(Stored data)
--

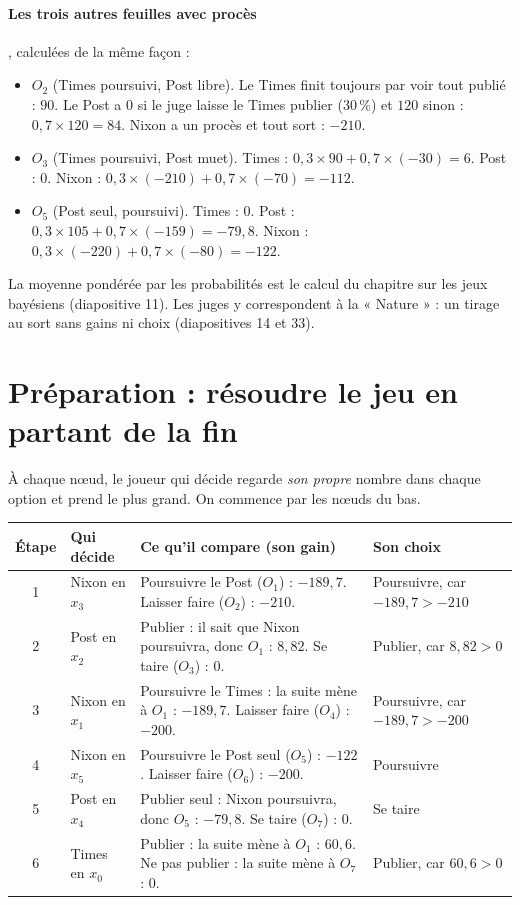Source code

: \documentclass[11pt,a4paper]{article}
\theoremstyle{definition}
\begin{document}
\paragraph{Les trois autres feuilles avec procès}, calculées de la même façon :
\begin{itemize}[leftmargin=*,itemsep=3pt]
\item $O_2$ (Times poursuivi, Post libre). Le Times finit toujours par voir tout publié : $90$. Le Post a $0$ si le juge laisse le Times publier ($30\,\%$) et $120$ sinon : $0,7\times120=84$. Nixon a un procès et tout sort : $-210$.
\item $O_3$ (Times poursuivi, Post muet). Times : $0,3\times90+0,7\times(-30)=6$. Post : $0$. Nixon : $0,3\times(-210)+0,7\times(-70)=-112$.
\item $O_5$ (Post seul, poursuivi). Times : $0$. Post : $0,3\times105+0,7\times(-159)=-79,8$. Nixon : $0,3\times(-220)+0,7\times(-80)=-122$.
\end{itemize}

\begin{cours}
La moyenne pondérée par les probabilités est le calcul du chapitre sur les jeux bayésiens (diapositive 11). Les juges y correspondent à la « Nature » : un tirage au sort sans gains ni choix (diapositives 14 et 33).
\end{cours}

\section{Préparation : résoudre le jeu en partant de la fin}

À chaque nœud, le joueur qui décide regarde \emph{son propre} nombre dans chaque option et prend le plus grand. On commence par les nœuds du bas.

\begin{center}
\small
\begin{tabularx}{\textwidth}{@{}clX>{\raggedright\arraybackslash}p{3.3cm}@{}}
\toprule
Étape & Qui décide & Ce qu'il compare (son gain) & Son choix \\
\midrule
1 & Nixon en $x_3$ & Poursuivre le Post ($O_1$) : $-189,7$. Laisser faire ($O_2$) : $-210$. & Poursuivre, car $-189,7>-210$ \\
2 & Post en $x_2$ & Publier : il sait que Nixon poursuivra, donc $O_1$ : $8,82$. Se taire ($O_3$) : $0$. & Publier, car $8,82>0$ \\
3 & Nixon en $x_1$ & Poursuivre le Times : la suite mène à $O_1$ : $-189,7$. Laisser faire ($O_4$) : $-200$. & Poursuivre, car $-189,7>-200$ \\
4 & Nixon en $x_5$ & Poursuivre le Post seul ($O_5$) : $-122$. Laisser faire ($O_6$) : $-200$. & Poursuivre \\
5 & Post en $x_4$ & Publier seul : Nixon poursuivra, donc $O_5$ : $-79,8$. Se taire ($O_7$) : $0$. & Se taire \\
6 & Times en $x_0$ & Publier : la suite mène à $O_1$ : $60,6$. Ne pas publier : la suite mène à $O_7$ : $0$. & Publier, car $60,6>0$ \\
\bottomrule
\end{tabularx}
\end{center}
\end{document}
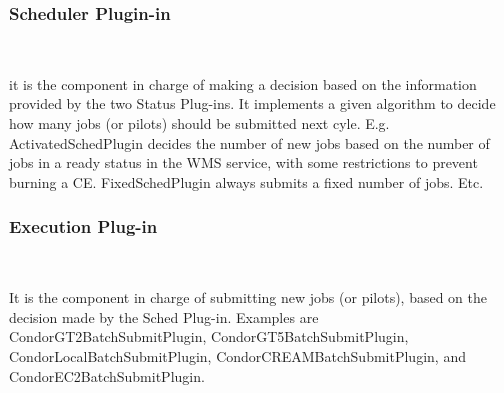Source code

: \documentclass[a4paper]{jpconf}
\begin{document}
\subsubsection{Scheduler Plugin-in}

~

\noindent it is the component in charge of making a decision based on the information provided by the two Status Plug-ins. 
It implements a given algorithm to decide how many jobs (or pilots) should be submitted next cyle. 
E.g. ActivatedSchedPlugin decides the number of new jobs based on the number of jobs in a ready status in the WMS service, 
with some restrictions to prevent burning a CE. 
FixedSchedPlugin always submits a fixed number of jobs. Etc.

\subsubsection{Execution Plug-in}

~

\noindent It is the component in charge of submitting new jobs (or pilots), 
based on the decision made by the Sched Plug-in. 
Examples are CondorGT2BatchSubmitPlugin, CondorGT5BatchSubmitPlugin, CondorLocalBatchSubmitPlugin, CondorCREAMBatchSubmitPlugin, 
and CondorEC2BatchSubmitPlugin.








\end{document}
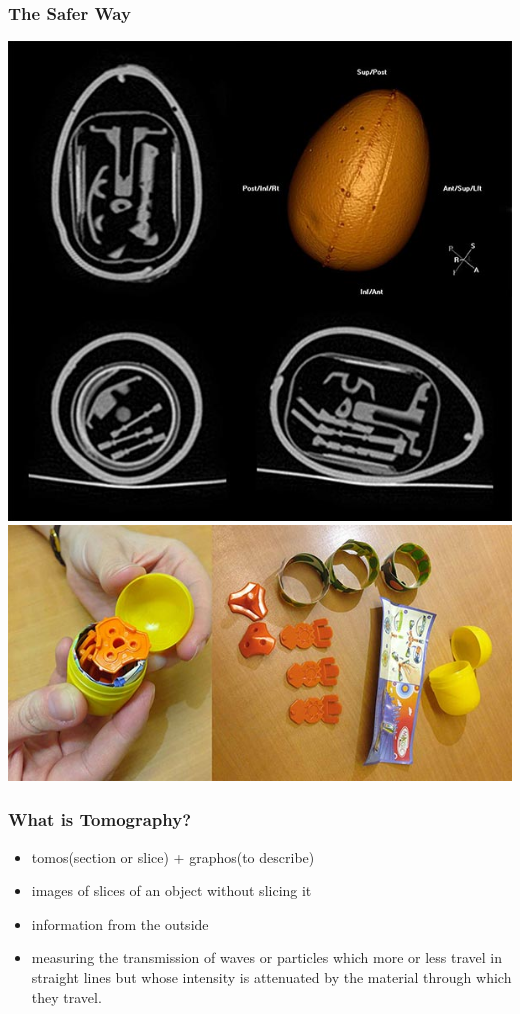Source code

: \documentclass{beamer}
\begin{document}
\begin{frame}
\frametitle{The Safer Way}
\includegraphics[scale=0.25]{media/kinder_egg_ct_slices.jpg}
\hspace{10mm}
		\includegraphics[scale=0.25]{media/kinder_egg_opened.jpg}
\end{frame}

\begin{frame}
	\frametitle{What is Tomography? }
	\begin{itemize}
		\item tomos(section or slice) + graphos(to describe)
		 \pause
	\item images of slices of an object without slicing it
	\item information from the outside 
		 \pause
	\item measuring the transmission of waves or
particles which more or less travel in straight lines but whose intensity is attenuated by
the material through which they travel.
	\end{itemize}

\end{frame}
\end{document}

--

**PROBLEM TO WORK ON:** Go through the entries above and count the lines with the word "décide", then give only that number.

**RESPONSE TO THE TASK:** 2